For the simple drinking water test the use of an UV-lamp and light filtered photography is completely sufficient. If we see strong signals, the “Do not drink it” decision is mandatory. For special jobs like mentioned above we may need other detection modes easily applicable to the 100 x 100 mm plate with central circular signals. This includes MS. But as gas reactions may also lower the detectability limits it is a simple task with the µ-PLC concept. The plate - aluminium foil based - can be heated up on a hot area, is covered with the standard glass plate with central gas inlet open to all sides and the gas stream flowing from the aquarium pump can transfer the reaction chemicals. This is easily possible under inert gases due to the flatness of the “instrument”.
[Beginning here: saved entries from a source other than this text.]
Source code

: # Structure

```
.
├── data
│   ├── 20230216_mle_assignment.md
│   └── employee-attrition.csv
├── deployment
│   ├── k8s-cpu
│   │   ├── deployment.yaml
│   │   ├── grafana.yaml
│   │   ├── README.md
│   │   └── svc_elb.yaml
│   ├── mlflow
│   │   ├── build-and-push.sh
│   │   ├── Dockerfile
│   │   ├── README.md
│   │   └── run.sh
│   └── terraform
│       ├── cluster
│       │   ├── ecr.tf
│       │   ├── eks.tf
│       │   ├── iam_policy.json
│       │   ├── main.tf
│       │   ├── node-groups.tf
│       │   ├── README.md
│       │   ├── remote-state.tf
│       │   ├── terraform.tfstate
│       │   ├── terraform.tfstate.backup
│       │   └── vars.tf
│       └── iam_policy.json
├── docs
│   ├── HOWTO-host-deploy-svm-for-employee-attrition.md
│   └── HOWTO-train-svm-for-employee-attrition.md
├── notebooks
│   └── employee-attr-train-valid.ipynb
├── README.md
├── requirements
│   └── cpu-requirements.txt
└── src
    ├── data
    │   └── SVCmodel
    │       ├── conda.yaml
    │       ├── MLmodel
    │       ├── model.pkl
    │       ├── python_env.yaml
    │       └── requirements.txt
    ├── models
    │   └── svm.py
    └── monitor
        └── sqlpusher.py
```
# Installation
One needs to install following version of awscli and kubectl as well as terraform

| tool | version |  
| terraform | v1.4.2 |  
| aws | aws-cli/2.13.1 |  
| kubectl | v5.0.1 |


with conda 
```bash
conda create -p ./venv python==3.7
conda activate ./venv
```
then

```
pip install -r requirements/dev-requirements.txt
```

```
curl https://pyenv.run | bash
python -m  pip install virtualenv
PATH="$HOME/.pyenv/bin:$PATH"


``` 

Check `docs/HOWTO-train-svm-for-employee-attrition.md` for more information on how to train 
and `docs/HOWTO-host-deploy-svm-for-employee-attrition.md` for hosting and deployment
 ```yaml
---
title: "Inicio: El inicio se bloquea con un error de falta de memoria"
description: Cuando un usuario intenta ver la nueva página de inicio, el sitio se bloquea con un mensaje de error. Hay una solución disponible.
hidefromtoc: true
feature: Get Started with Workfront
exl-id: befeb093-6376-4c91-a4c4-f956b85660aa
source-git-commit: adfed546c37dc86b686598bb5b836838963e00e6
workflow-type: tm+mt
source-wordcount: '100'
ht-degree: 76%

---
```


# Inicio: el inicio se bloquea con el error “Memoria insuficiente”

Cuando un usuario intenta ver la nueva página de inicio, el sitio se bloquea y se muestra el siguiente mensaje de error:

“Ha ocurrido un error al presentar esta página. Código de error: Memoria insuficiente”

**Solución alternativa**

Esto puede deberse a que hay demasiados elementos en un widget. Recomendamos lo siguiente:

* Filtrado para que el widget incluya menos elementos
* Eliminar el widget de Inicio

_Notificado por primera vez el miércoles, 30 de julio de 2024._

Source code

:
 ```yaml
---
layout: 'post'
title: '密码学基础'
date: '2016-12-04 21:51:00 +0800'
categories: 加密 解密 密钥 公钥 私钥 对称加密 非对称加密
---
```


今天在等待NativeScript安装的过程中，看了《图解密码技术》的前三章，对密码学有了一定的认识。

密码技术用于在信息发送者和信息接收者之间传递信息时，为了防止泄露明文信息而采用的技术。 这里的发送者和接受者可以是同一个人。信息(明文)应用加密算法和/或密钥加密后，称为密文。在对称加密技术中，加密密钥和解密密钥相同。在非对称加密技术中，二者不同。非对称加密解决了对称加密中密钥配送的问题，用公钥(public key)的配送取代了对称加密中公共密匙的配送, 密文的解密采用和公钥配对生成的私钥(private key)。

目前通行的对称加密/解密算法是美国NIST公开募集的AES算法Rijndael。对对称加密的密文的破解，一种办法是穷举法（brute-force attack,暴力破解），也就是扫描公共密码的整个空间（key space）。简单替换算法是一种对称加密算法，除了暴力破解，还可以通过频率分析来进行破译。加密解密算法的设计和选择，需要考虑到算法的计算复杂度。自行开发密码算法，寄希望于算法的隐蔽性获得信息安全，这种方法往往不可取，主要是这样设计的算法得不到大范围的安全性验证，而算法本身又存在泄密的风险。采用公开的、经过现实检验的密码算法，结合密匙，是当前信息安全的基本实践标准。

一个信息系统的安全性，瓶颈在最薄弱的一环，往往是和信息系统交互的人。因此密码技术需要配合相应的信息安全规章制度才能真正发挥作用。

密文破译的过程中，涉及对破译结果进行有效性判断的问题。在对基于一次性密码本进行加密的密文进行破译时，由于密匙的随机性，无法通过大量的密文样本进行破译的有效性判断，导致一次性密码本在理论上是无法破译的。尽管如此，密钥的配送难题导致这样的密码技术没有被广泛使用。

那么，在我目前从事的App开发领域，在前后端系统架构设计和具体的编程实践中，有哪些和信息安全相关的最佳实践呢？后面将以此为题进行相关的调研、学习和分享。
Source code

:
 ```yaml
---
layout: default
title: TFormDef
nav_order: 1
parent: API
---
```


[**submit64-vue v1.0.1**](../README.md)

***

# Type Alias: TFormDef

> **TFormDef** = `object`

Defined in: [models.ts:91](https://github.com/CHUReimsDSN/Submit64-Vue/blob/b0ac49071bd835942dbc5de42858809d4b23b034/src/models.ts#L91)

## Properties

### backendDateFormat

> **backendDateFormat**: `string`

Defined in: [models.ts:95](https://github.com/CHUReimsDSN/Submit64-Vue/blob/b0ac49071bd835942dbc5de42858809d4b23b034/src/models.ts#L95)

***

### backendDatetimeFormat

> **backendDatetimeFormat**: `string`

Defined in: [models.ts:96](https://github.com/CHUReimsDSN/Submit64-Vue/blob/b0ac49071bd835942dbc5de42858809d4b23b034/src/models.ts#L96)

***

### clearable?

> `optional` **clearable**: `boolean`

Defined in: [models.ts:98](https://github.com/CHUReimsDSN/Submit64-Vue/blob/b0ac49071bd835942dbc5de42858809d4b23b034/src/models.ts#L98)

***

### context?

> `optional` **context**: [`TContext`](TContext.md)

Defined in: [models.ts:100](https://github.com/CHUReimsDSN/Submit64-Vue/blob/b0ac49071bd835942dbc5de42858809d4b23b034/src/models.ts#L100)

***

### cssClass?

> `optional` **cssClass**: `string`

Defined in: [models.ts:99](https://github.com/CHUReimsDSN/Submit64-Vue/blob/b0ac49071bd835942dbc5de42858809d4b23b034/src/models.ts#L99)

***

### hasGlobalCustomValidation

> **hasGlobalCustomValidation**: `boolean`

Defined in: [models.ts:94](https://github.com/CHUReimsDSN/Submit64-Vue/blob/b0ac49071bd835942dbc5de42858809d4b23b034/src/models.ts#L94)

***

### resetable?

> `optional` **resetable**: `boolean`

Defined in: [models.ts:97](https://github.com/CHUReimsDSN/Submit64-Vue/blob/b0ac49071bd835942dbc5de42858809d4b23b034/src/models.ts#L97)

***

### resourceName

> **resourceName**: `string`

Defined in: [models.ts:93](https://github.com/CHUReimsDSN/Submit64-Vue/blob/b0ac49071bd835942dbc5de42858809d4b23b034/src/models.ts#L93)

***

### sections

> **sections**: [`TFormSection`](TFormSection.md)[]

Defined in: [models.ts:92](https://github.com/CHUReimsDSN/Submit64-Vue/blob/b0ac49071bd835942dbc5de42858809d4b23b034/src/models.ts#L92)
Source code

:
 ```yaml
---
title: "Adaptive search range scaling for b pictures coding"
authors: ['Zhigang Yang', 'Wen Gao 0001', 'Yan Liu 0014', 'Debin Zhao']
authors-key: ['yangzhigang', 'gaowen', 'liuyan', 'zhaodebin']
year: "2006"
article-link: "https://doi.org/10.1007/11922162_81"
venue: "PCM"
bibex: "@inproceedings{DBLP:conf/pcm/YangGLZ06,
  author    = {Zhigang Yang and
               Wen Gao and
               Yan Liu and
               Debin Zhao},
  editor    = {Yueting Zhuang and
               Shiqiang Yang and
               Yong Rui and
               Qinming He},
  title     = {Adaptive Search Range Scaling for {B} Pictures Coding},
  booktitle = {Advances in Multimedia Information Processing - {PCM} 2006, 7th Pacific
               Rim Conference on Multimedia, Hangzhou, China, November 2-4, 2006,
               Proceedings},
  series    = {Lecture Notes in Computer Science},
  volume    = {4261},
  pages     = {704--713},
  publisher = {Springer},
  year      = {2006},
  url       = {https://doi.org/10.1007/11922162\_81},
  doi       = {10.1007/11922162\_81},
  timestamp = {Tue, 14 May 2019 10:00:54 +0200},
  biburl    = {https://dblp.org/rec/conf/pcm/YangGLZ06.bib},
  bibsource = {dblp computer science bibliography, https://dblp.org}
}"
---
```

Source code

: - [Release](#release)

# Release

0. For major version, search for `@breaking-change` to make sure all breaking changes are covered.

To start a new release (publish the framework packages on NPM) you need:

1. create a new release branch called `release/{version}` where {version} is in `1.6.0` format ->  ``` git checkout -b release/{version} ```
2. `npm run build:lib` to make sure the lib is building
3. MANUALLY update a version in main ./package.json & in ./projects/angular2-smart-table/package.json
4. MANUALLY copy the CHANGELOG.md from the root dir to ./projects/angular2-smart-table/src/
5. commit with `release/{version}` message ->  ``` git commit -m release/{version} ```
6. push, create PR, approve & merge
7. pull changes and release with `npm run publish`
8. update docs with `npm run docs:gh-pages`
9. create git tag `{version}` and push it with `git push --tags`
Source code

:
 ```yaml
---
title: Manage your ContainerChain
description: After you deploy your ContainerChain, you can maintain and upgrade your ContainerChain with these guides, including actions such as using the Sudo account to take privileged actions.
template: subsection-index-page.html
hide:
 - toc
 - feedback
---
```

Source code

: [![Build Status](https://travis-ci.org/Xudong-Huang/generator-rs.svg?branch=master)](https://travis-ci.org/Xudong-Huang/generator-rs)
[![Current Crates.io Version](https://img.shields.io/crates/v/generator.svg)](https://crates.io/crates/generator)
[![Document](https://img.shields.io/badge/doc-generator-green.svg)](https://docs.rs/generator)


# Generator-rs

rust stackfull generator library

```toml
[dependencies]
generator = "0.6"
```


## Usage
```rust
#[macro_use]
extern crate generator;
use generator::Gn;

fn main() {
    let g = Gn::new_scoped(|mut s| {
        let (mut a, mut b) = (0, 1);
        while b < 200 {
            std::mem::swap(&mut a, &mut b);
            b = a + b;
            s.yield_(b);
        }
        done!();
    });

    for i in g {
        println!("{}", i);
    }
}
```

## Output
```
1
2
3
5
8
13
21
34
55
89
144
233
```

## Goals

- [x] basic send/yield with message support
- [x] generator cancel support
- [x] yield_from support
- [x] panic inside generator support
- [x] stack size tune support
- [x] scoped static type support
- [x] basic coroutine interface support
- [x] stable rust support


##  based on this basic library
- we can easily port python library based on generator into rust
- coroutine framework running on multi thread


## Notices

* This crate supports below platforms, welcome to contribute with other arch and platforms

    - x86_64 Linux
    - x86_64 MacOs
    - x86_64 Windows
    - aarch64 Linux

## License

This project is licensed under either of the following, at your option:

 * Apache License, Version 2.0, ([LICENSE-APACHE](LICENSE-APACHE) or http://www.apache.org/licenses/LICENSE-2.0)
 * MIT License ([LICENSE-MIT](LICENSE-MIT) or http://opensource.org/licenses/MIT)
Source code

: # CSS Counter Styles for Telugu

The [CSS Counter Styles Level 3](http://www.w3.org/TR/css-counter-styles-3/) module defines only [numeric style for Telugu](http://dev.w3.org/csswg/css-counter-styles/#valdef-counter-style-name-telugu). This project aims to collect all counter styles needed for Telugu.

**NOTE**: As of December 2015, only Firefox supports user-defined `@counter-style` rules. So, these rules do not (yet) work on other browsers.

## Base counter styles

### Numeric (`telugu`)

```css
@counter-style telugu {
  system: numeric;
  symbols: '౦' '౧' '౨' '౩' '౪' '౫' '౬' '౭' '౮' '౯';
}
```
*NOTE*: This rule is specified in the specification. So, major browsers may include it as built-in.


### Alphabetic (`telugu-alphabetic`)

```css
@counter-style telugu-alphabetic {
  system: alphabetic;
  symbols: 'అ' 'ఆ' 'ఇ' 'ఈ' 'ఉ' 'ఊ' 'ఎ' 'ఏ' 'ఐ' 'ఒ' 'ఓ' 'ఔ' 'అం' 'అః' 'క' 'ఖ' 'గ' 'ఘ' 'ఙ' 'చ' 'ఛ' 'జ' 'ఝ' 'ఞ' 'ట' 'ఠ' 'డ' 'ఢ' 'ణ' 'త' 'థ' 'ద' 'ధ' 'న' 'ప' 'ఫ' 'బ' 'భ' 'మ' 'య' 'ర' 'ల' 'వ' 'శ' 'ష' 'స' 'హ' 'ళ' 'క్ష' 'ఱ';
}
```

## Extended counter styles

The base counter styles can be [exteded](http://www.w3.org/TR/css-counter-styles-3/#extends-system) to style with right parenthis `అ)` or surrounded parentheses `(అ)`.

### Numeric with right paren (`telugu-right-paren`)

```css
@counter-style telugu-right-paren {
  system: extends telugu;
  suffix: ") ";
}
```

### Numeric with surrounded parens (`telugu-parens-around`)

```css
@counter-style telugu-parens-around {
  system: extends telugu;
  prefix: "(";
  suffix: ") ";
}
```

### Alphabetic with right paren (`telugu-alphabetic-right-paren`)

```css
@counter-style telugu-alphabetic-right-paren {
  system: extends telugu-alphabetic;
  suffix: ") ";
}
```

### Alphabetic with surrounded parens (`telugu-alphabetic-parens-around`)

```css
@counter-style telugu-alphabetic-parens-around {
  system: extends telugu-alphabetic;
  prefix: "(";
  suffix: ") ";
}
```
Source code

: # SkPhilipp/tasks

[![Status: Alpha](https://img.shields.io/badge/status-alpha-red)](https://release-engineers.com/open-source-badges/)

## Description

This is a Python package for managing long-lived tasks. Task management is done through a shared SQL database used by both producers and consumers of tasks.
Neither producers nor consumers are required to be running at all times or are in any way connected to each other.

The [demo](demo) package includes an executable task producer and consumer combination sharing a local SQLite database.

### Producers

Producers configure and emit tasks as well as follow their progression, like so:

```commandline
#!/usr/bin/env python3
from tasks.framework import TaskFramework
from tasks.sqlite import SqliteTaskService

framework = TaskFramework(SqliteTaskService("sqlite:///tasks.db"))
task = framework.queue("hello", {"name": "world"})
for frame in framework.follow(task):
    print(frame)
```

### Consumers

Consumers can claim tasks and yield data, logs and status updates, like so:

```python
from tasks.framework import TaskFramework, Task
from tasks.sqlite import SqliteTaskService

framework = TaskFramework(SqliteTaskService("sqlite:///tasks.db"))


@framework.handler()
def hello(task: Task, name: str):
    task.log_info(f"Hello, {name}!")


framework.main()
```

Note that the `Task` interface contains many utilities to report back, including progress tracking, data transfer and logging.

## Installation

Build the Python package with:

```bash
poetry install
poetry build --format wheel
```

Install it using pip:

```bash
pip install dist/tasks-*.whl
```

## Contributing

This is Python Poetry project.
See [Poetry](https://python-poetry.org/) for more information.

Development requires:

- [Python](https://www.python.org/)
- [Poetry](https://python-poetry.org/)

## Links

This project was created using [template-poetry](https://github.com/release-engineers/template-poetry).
At the end of this “part 1” - µ-PLC trace analysis :
it may look like the concept is analytically quite weak. One however must realize, that the state of the art of water analysis by regulated standard techniques is critical with respect to the 100 % rate of knowledge: All enrichment techniques used up to now fail with respect to completeness besides low levels of yield. Highly polar traces with chemisorption character we have seen already at the very first experiments are not known by now in standard techniques. They are not extractable by solvents but only when using solid adsorption materials. And how to detect them when fixed on solids ? The standard water analyst may now know what to do. Taking the water sample as such for enrichment directly into the analytical system is promising but the first results were disappointing with respect to the drinking water quality. Especially shocking were some results found with water samples from bathes in connection with medical care institutions.